Название: The Truth
Автор: Neil Strauss
Издательство: Ingram
Жанр: Биографии и Мемуары
isbn: 9781782110965
isbn:
Everything she says lands in my head like the sweep of a broom, knocking away cobwebs and uncovering lost brain cells, like the years of anger and regret I harbored over being grounded and missing out on my only high school sexual opportunity.
“There’s one thing that’s been bothering me,” I tell Lorraine. “I can’t understand why I never stood up for myself against her strictness and just rebelled or ran away?”
She looks at my genogram for a moment, then responds: “Because your example was your dad, and he never stood up for himself. And his father didn’t stand up to his mother either.”

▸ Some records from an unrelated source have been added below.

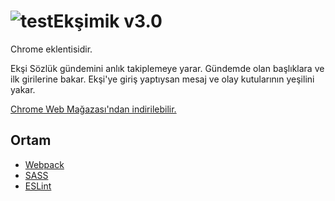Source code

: # ![test](https://raw.githubusercontent.com/egemenu/eksiGundem/master/src/public/icon48.png)Ekşimik v3.0

Chrome eklentisidir.

Ekşi Sözlük gündemini anlık takiplemeye yarar. Gündemde olan başlıklara ve ilk girilerine bakar. Ekşi'ye giriş yaptıysan mesaj ve olay kutularının yeşilini yakar.

[Chrome Web Mağazası'ndan indirilebilir.](https://chrome.google.com/webstore/detail/ek%C5%9Fig%C3%BCndem/mcpbcakicaoejannhkekgnefadpjblnk)

## Ortam

* [Webpack](https://webpack.js.org/)
* [SASS](https://sass-lang.com)
* [ESLint](https://eslint.org/)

The rest of the guys nod in agreement as I wonder whether my grandfather had a secret sex life too. Probably. “And you’ll notice,” she continues, “that they didn’t model a healthy relationship for you. It’s no wonder you have fear when it comes to Ingrid. You don’t want to end up in a relationship like the one your parents have.”
Growing up, I often wished my parents would have affairs. When my mother and I found photos of my father out with a woman we didn’t recognize, I was happy he’d apparently found some romance and excitement outside his desolate marriage. It’s no wonder cheating came so naturally to me. I’d given myself permission long before I’d ever had a girlfriend.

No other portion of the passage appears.